Venues in Tokyo and other areas near the capital city will not be allowed to hold events with fans during the Games.
But stadiums in the regions of Fukushima, Miyagi and Shizuoka will be permitted to have spectators up to 50% of capacity and up to 10,000 people.
Coronavirus infections are rising in Tokyo as the 23 July opening ceremony edges closer.
There has been widespread opposition to the Games in Japan, with calls for them to be postponed or cancelled.
After meeting government officials, Tokyo 2020 President Seiko Hashimoto said: "It is regrettable that we are delivering the Games in a very limited format, facing the spread of coronavirus infections.
"I am sorry to those who purchased tickets and everyone in local areas."
Tokyo governor Yuriko Koike said that holding Olympic events without spectators was "heart-breaking" for those who wanted to attend.
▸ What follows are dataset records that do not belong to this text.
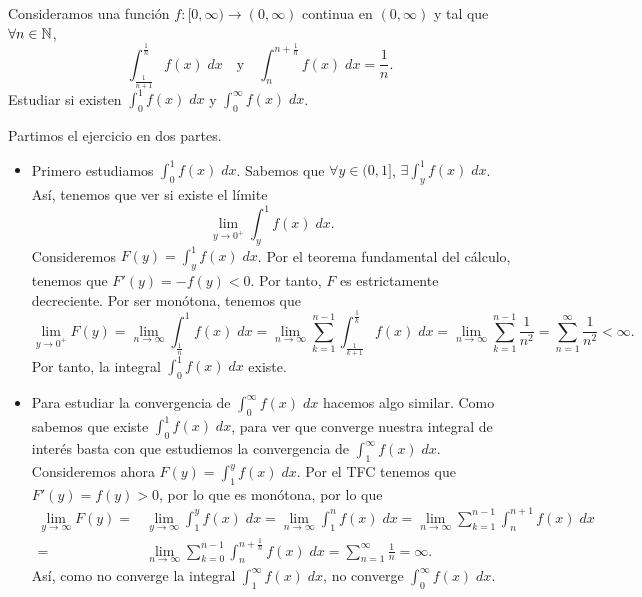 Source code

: \documentclass{article}
\begin{document}
\begin{ej}
Consideramos una función $\displaystyle f : [0,\infty) \to (0,\infty) $ continua en $\displaystyle \left(0,\infty\right) $ y tal que $\displaystyle \forall n \in \mathbb{N} $, 
\[\int^{\frac{1}{n}}_{\frac{1}{n+1}} f\left(x\right) \; dx \quad \text{y} \quad \int^{n + \frac{1}{n}}_{n} f\left(x\right) \; dx = \frac{1}{n} .\]
Estudiar si existen $\displaystyle \int^{1}_{0} f\left(x\right) \; dx $ y $\displaystyle \int^{\infty}_{0} f\left(x\right) \; dx $.
\end{ej}
\begin{sol}
Partimos el ejercicio en dos partes. 
\begin{itemize}
	\item Primero estudiamos $\displaystyle \int^{1}_{0} f\left(x\right) \; dx $. Sabemos que $\displaystyle \forall y \in (0,1] $, $\displaystyle \exists \int^{1}_{y} f\left(x\right) \; dx $. Así, tenemos que ver si existe el límite
		\[\lim_{y \to 0^{+}}\int^{1}_{y} f\left(x\right) \; dx .\]
Consideremos $\displaystyle F\left(y\right) = \int^{1}_{y} f\left(x\right) \; dx $. Por el teorema fundamental del cálculo, tenemos que $\displaystyle F'\left(y\right) = -f\left(y\right) < 0  $.
Por tanto, $\displaystyle F $ es estrictamente decreciente. Por ser monótona, tenemos que 
\[\lim_{y \to 0^{+}}F\left(y\right) = \lim_{n \to \infty}\int^{1}_{\frac{1}{n}} f\left(x\right) \; dx = \lim_{n \to \infty}\sum^{n-1}_{k = 1}\int^{\frac{1}{k}}_{\frac{1}{k+1}} f\left(x\right) \; dx = \lim_{n \to \infty}\sum^{n-1}_{k = 1}\frac{1}{n^{2}} = \sum^{\infty}_{n = 1}\frac{1}{n^{2}} < \infty.\]
Por tanto, la integral $\displaystyle \int^{1}_{0} f\left(x\right) \; dx $ existe.
\item Para estudiar la convergencia de $\displaystyle \int^{\infty}_{0} f\left(x\right) \; dx $ hacemos algo similar. Como sabemos que existe $\displaystyle \int^{1}_{0} f\left(x\right) \; dx $, para ver que converge nuestra integral de interés basta con que estudiemos la convergencia de $\displaystyle \int^{\infty}_{1} f\left(x\right) \; dx $.
	Consideremos ahora $\displaystyle F\left(y\right) = \int^{y}_{1} f\left(x\right) \; dx $. Por el TFC tenemos que $\displaystyle F'\left(y\right) = f\left(y\right) > 0 $, por lo que es monótona, por lo que
\[
\begin{split}
	\lim_{y \to \infty}F\left(y\right) = & \lim_{y \to \infty}\int^{y}_{1} f\left(x\right) \; dx = \lim_{n \to \infty}\int^{n}_{1} f\left(x\right) \; dx = \lim_{n \to \infty}\sum^{n-1}_{k = 1}\int^{n + 1}_{n} f\left(x\right) \; dx  \\
	= & \lim_{n \to \infty}\sum^{n-1}_{k = 0}\int^{n + \frac{1}{n}}_{n} f\left(x\right) \; dx = \sum^{\infty}_{n = 1}\frac{1}{n} = \infty.
\end{split}
\]
Así, como no converge la integral $\displaystyle \int^{\infty}_{1} f\left(x\right) \; dx $, no converge $\displaystyle \int^{\infty}_{0} f\left(x\right) \; dx $.
\end{itemize}
\end{sol}
\end{document}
It was not immediately clear if refunds will be made available to some or all ticketholders.
Mr Suga announced the state of emergency in Tokyo earlier in the day.
"Taking into consideration the effect of coronavirus variants and not to let the infections spread again to the rest of the nation, we need to strengthen our countermeasures," the prime minister said.
The state of emergency was announced after a meeting between the organising committee, the government and the International Olympic Committee president, Thomas Bach, who has just arrived in Japan.
The Olympic Games are scheduled to take place in the Japanese capital between 23 July and 8 August. The Paralympic Games are between 24 August and 5 September.
What's happening with Covid in Japan?
A new wave of infections began in April, but overall the country has had relatively low case numbers and a death toll of around 14,900.
On Wednesday, there were 2,180 new cases reported in the country. Some 920 of those were in Tokyo, up from 714 last week and its highest since 1,010 on 13 May.
Japan's vaccination rollout has been slow, and just over 15% of the country is fully vaccinated. There is rising concern over the threat of the Delta variant.
In Tokyo and Osaka, the two cities hit hardest by the recent surge, authorities hope over-65s will be fully vaccinated by the end of July.
Do people in Japan want the Olympics?
There is lots of opposition to the Games, which have already been postponed by a year because of Covid-19 and have experienced setbacks, including massive budget overruns.
A June poll in the leading Asahi Shimbun newspaper suggested more than 80% of the population wanted the Games cancelled or postponed.
Public spectator sites have been scrapped and companies have been hesitant about advertising related to the Olympics because of the widespread opposition to them.